Locate every line in the records below that contains the word "deployment", and copy each one.

▶ **Plain-text document sources**
>>>

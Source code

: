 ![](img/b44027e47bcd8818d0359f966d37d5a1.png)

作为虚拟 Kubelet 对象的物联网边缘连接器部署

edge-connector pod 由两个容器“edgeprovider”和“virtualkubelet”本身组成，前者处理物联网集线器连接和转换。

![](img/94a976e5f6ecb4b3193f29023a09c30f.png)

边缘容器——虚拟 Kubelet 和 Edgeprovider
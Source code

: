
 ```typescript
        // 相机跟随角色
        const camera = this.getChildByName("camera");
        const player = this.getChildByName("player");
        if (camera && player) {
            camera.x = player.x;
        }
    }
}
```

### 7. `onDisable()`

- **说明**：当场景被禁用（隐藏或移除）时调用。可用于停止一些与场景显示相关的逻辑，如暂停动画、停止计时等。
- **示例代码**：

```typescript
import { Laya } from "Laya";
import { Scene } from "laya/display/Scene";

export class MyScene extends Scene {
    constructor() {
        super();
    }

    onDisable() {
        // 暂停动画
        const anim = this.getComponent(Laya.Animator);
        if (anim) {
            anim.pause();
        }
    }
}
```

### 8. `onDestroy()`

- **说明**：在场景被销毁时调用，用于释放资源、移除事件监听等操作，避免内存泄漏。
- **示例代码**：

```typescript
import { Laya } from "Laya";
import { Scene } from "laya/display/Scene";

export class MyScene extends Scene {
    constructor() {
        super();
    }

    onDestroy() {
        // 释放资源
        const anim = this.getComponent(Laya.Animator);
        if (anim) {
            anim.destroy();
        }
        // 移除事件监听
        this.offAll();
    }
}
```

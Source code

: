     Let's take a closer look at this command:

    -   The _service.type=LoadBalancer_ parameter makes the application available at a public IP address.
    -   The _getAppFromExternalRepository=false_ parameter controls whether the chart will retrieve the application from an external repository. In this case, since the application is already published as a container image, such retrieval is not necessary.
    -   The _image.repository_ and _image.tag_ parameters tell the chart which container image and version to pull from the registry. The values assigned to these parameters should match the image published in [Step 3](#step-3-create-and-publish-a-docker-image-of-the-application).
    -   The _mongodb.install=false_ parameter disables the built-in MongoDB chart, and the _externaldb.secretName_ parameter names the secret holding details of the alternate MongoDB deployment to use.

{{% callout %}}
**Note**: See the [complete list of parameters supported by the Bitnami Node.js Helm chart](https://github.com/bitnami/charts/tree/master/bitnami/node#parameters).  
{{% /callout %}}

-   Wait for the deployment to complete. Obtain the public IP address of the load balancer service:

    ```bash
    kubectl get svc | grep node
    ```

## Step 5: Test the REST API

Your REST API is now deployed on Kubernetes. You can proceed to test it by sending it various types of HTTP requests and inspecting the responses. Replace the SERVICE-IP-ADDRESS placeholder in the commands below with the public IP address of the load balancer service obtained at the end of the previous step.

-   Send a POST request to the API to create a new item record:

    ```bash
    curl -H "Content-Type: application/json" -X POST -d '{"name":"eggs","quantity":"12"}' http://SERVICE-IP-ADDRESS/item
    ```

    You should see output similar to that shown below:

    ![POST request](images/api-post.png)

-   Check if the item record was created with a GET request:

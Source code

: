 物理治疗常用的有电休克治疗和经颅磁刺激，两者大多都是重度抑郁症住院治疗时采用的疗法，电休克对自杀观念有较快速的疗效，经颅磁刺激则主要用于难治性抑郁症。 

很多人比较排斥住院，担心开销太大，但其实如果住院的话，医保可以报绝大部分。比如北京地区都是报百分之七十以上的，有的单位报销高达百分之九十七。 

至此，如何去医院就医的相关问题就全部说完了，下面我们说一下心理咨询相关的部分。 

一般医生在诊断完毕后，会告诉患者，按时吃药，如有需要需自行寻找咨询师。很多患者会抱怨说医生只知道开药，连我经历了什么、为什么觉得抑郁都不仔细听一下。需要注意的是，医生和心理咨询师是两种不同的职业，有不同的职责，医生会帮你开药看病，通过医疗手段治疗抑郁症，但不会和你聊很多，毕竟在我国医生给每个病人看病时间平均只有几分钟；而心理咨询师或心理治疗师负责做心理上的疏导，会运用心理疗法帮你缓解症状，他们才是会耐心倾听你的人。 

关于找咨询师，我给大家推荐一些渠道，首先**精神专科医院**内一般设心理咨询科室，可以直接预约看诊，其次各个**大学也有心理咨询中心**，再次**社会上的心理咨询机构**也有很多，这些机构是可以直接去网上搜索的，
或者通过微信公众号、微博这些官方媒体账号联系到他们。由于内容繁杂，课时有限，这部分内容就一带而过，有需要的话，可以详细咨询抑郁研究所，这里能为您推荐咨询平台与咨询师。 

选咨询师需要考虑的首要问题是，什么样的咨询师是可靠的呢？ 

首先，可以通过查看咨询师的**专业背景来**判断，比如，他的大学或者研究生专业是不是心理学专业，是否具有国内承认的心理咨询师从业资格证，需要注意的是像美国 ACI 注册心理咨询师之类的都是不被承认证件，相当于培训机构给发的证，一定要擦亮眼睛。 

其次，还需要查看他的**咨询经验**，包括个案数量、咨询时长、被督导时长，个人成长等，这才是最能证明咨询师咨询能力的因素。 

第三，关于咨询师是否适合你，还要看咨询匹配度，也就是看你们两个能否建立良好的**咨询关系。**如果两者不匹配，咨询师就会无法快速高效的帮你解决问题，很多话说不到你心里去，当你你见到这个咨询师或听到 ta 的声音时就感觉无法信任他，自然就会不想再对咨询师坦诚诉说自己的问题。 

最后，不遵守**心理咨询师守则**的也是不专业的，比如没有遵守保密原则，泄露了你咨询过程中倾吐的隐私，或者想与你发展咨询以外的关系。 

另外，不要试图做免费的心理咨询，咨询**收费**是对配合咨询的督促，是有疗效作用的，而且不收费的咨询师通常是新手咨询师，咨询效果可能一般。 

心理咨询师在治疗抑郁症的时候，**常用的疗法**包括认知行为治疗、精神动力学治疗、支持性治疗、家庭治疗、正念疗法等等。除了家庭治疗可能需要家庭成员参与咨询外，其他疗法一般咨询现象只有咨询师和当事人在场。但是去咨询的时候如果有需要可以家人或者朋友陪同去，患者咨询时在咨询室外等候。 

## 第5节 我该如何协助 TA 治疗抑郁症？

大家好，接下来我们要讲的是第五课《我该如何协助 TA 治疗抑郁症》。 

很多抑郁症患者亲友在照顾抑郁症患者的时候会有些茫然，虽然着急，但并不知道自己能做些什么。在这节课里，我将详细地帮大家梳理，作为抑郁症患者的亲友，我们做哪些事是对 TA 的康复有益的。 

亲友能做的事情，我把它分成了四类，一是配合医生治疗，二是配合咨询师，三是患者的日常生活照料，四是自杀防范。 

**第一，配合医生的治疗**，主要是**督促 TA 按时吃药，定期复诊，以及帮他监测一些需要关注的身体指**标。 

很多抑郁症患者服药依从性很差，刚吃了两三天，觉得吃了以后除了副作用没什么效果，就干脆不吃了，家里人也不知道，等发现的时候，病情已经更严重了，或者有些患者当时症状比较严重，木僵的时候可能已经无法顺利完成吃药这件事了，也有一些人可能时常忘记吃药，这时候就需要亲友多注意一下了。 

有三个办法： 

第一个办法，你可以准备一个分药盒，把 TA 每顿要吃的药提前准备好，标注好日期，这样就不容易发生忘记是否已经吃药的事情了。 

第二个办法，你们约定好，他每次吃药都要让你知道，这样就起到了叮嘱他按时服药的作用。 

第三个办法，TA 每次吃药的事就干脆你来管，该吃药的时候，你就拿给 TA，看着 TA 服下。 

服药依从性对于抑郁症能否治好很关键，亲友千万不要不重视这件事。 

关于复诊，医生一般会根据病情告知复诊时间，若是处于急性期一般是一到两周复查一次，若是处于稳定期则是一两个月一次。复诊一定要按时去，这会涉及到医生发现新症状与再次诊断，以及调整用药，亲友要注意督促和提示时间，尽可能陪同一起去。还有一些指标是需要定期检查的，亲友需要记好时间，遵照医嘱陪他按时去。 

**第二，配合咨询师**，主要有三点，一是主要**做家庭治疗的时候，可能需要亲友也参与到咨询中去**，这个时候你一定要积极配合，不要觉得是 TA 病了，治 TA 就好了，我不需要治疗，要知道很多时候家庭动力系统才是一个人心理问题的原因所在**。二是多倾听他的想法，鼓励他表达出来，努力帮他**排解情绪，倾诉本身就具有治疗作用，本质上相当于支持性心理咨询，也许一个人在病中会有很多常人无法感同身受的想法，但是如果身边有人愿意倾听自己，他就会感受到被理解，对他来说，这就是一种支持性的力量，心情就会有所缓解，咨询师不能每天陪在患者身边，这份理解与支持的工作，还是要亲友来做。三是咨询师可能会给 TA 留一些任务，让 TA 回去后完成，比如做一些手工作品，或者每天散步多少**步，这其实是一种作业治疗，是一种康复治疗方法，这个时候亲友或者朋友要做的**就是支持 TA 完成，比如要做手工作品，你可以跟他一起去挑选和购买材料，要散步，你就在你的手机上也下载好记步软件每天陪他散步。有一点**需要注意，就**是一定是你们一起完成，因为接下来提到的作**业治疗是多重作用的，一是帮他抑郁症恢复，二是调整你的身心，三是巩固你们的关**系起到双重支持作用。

<<<

▶ **Expected answer**
    -   The _mongodb.install=false_ parameter disables the built-in MongoDB chart, and the _externaldb.secretName_ parameter names the secret holding details of the alternate MongoDB deployment to use.
-   Wait for the deployment to complete. Obtain the public IP address of the load balancer service:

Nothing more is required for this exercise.